Part of retirement planning should be addressing the retirement income part of the overall strategy. A part of annuities being the only financial product on the planet that contractually guarantees an income stream that you can never outlive, you might need to implement an Annuity Retirement Plan.
Guaranteed lifetime income is the primary focus for the over 10,000 baby boomers reaching retirement age every single day. Annuity income stream guarantees originated in the Roman Times as a gift to the dutiful Roman soldiers and their families, and those “annuas” (Latin for payments) originated the word...annuity. Today’s Single Premium Immediate Annuity (SPIA) is pretty much the same structure as that first “Roman Annuity.”
Annuities are a life insurance product as well as the only financial product that contractually solves for longevity risk (or outliving your money). It’s a monopoly and a benefit proposition that only annuities can offer. The fact that most people do not equate annuities with lifetime income is a direct reflection of the horrible branding strategies of the annuity industry. If I was appointed “Annuity Czar” for the industry, you can bet that’s what I would do!
One of the biggest hypocritical statements ever is when people say that they “hate all annuities” yet still enjoy receiving their Social Security payments. Annuities pay a lifetime income stream that you can never outlive. Social Security provides a monthly income stream that you can never outlive. Therefore, the logical and factual observation is that Social Security is an annuity.
I always love to point out that every single working American citizen owns an annuity (Social Security). Not to mention, it’s also the best “inflation annuity” on the planet because the income increases are political...not actuarial.
Most people in retirement (or headed that way) are looking to establish a guaranteed income floor. That is the monthly amount that hits your bank account regardless of what happens in the world. Social Security payments, pension payments (if so fortunate), and annuity payment guarantees would be examples of your income floor and a prime example of a legitimate Annuity Retirement Plan.
In essence, annuities are transfer of risk strategies. You are transferring the risk to the annuity company instead of shouldering that risk yourself. If you are looking at annuities as potentially being a part of your overall plan, then it’s important to know that they primarily solve for 4 specific goals. The acronym I use for those 4 goals is P.I.L.L.

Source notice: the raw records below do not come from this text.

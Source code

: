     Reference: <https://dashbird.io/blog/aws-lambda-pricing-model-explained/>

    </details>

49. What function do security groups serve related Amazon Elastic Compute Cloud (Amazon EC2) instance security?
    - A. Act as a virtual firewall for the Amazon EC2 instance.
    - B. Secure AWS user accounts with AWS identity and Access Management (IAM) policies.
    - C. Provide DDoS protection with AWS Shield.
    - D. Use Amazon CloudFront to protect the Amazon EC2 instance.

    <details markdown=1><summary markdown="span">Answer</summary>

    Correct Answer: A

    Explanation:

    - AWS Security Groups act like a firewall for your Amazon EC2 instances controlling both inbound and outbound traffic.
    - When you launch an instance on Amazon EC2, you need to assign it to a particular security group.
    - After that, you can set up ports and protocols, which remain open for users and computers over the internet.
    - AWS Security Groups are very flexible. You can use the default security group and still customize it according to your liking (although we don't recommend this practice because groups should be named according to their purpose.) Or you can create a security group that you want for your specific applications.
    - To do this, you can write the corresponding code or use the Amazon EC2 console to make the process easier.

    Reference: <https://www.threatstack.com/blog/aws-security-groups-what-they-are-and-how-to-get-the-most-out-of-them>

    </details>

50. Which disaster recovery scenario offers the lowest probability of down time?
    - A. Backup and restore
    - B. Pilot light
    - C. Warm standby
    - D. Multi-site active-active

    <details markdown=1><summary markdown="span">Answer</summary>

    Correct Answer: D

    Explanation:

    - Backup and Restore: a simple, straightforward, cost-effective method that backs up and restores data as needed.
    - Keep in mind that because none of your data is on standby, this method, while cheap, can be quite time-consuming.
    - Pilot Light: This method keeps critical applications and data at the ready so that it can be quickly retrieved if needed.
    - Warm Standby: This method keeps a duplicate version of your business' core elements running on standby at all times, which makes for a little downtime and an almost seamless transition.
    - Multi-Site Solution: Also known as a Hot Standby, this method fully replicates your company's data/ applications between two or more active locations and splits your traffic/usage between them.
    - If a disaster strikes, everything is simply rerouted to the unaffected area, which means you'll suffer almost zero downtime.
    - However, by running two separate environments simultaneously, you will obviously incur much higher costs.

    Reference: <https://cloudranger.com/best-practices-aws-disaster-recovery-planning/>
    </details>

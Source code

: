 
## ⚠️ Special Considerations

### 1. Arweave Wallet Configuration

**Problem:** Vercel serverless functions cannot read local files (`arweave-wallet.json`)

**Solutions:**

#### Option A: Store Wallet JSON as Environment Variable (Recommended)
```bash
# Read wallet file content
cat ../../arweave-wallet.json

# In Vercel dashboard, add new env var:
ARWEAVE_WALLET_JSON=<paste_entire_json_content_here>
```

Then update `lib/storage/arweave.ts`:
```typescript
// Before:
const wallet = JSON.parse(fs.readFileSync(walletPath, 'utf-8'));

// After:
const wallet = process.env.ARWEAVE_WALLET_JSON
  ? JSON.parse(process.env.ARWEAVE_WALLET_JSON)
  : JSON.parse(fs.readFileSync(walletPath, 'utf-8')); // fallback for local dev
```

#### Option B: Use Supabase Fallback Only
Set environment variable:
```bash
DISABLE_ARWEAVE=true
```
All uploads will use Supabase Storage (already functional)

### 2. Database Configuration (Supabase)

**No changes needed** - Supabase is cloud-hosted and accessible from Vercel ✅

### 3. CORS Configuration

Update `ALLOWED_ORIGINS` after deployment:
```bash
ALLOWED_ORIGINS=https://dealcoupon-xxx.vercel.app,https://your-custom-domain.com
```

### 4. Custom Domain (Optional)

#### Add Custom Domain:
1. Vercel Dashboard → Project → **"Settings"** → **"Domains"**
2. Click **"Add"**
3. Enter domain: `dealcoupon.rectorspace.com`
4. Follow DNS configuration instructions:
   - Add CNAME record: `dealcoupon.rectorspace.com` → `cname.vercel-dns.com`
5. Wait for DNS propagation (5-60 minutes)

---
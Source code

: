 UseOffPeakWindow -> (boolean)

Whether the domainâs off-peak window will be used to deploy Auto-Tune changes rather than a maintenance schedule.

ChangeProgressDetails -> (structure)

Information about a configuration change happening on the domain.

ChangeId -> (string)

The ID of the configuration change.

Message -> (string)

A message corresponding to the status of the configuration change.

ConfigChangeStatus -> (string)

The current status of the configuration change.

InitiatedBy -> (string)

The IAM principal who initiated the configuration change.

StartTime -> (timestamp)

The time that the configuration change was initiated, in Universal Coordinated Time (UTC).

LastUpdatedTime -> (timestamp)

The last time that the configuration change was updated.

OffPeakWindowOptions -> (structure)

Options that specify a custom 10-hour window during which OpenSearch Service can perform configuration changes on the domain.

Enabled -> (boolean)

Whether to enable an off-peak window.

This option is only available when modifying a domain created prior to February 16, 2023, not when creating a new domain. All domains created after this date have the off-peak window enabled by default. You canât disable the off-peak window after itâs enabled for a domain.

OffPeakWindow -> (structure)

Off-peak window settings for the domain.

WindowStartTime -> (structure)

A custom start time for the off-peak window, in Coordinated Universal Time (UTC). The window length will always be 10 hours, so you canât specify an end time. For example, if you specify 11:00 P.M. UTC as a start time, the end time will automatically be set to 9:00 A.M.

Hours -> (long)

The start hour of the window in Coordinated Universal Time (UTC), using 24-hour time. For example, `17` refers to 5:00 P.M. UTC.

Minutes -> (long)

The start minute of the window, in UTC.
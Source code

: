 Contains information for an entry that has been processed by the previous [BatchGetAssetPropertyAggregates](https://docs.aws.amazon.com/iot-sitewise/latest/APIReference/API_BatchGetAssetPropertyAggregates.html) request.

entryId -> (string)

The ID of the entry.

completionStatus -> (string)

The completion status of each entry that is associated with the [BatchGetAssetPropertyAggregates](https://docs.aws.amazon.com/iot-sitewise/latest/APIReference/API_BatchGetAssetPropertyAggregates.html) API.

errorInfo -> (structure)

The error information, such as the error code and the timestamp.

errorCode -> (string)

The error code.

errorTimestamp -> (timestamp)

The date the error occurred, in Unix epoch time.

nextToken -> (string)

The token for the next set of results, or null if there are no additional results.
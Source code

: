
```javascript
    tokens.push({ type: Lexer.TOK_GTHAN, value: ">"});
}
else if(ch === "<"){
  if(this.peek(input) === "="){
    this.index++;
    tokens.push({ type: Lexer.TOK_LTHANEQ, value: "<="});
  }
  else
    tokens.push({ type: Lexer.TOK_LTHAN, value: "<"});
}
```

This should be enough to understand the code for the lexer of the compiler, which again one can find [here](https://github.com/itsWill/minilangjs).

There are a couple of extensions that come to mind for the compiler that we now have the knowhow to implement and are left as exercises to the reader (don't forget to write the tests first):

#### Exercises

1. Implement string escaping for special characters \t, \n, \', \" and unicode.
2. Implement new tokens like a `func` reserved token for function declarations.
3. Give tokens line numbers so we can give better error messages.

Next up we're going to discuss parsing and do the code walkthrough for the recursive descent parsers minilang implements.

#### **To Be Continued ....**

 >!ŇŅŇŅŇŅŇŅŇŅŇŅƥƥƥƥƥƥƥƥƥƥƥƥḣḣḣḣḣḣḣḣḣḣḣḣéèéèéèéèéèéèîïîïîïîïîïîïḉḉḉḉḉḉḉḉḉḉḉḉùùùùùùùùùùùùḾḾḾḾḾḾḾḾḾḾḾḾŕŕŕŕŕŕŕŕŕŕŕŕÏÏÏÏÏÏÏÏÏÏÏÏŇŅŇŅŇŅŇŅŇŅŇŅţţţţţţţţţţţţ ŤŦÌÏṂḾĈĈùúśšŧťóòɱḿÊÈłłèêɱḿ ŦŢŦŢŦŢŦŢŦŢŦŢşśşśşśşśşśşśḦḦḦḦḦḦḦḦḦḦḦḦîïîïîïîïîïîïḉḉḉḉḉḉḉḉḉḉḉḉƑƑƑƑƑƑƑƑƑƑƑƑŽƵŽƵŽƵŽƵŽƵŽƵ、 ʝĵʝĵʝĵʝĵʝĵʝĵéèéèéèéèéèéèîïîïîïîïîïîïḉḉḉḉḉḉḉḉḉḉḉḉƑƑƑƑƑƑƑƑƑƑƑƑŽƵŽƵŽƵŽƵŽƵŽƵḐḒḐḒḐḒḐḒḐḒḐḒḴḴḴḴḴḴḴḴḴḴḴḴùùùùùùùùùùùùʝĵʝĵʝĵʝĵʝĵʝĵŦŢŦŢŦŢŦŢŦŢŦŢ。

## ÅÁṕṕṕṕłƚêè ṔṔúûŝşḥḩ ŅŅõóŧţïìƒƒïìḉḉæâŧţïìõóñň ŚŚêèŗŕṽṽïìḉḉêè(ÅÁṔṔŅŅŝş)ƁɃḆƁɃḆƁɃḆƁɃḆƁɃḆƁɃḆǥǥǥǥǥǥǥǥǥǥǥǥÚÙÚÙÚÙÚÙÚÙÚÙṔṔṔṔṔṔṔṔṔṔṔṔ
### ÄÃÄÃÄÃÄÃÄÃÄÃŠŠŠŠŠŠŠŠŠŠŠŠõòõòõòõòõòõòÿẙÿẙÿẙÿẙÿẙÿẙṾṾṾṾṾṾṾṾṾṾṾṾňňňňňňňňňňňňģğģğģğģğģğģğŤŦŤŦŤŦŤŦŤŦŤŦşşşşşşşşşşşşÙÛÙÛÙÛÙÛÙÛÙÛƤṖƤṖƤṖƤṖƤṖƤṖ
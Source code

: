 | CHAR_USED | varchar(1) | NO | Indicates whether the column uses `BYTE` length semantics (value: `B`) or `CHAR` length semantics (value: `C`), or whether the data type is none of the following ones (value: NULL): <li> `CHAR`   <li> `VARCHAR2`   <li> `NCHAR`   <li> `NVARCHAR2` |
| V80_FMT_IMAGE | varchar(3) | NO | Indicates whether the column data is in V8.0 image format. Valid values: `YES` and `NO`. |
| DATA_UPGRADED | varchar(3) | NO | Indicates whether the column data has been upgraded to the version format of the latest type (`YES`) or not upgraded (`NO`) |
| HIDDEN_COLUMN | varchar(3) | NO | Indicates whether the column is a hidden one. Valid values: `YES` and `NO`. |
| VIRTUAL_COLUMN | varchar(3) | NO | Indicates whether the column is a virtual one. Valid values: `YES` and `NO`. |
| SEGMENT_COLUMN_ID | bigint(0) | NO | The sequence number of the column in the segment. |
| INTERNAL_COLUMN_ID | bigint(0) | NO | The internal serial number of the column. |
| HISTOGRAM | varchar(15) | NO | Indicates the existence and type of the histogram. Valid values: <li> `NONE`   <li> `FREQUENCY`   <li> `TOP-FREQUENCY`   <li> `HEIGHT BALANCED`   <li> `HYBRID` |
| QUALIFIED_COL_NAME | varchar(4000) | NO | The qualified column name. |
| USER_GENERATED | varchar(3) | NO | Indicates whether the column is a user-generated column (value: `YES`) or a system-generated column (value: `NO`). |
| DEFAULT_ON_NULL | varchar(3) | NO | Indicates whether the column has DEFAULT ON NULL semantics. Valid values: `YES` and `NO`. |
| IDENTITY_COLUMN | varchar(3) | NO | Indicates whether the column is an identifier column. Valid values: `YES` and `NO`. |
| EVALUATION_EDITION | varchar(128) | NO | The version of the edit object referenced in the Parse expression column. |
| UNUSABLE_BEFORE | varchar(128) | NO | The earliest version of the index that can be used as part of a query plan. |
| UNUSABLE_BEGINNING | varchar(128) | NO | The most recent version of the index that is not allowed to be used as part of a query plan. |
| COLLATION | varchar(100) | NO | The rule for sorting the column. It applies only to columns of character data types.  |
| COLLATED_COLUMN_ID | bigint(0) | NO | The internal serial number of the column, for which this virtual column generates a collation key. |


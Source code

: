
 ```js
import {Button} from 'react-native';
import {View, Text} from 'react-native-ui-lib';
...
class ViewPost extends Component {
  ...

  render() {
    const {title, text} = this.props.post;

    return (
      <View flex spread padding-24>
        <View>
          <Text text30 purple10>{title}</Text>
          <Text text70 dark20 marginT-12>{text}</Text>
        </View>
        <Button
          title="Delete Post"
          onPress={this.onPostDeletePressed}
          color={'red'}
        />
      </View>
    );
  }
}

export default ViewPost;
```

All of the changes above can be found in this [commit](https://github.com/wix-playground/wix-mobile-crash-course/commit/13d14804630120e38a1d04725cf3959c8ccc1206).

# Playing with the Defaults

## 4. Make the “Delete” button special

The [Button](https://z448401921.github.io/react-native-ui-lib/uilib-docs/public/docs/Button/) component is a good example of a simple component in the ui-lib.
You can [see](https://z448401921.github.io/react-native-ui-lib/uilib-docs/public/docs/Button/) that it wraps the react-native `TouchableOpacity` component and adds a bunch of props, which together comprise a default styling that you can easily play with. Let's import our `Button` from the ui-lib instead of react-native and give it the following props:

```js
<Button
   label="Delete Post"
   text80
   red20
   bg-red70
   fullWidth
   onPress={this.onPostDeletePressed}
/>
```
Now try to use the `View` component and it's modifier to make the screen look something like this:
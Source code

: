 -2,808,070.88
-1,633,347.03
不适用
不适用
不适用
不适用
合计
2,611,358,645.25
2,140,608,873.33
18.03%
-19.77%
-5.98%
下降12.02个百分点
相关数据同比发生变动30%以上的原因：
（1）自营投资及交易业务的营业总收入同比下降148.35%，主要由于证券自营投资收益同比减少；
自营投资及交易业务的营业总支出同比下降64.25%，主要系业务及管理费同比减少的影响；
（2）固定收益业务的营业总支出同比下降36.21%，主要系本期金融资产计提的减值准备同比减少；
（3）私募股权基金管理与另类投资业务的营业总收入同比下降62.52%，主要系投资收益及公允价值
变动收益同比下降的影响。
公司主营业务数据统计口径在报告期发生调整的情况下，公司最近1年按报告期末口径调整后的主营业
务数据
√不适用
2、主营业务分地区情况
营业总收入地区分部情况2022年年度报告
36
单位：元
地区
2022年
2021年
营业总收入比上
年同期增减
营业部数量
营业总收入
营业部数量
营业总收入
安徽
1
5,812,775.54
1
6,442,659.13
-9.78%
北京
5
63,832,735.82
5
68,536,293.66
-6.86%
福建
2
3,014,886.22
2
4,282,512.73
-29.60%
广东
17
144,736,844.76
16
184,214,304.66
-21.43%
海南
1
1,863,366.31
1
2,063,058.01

P stands for principal protection
I stands for income for life (or specific period of time)
L stands for legacy
L stands for long term care (confinement care)
If you do not need to contractually solve for one or more of the 4 items in P.I.L.L., then you probably shouldn’t have an annuity in your retirement plan.
In my opinion, annuities should never be purchased for stock market type returns even though long surrender charge products like Variable Annuities and Fixed Indexed Annuities are unfortunately pitched for just that. Variable Annuities have a small “market return” argument, but your fund (separate account investment options) choices are limited. There should be no limits if you want market type returns.
It’s important to point out that the majority of annuity types offered are classified as fixed annuities and regulated at the state level.
The great part about having a guaranteed income stream and payments that you can never outlive is the fact that there is no ROI (Return on Investment) calculation until you die. Until that point, it’s a pure transfer of risk. Lifetime income payments are primarily priced on your life expectancy at the time you take the payments, with interest rates playing a secondary role.
If you are putting an Annuity Retirement Plan in place (or as a portion of your overall plan) you need to determine what specific type of annuity best solves for your situation. There are only 2 questions that you need to ask and answer to determine what type of annuity will provide the highest contractual guarantee for that specific goal (i.e. P.I.L.L.).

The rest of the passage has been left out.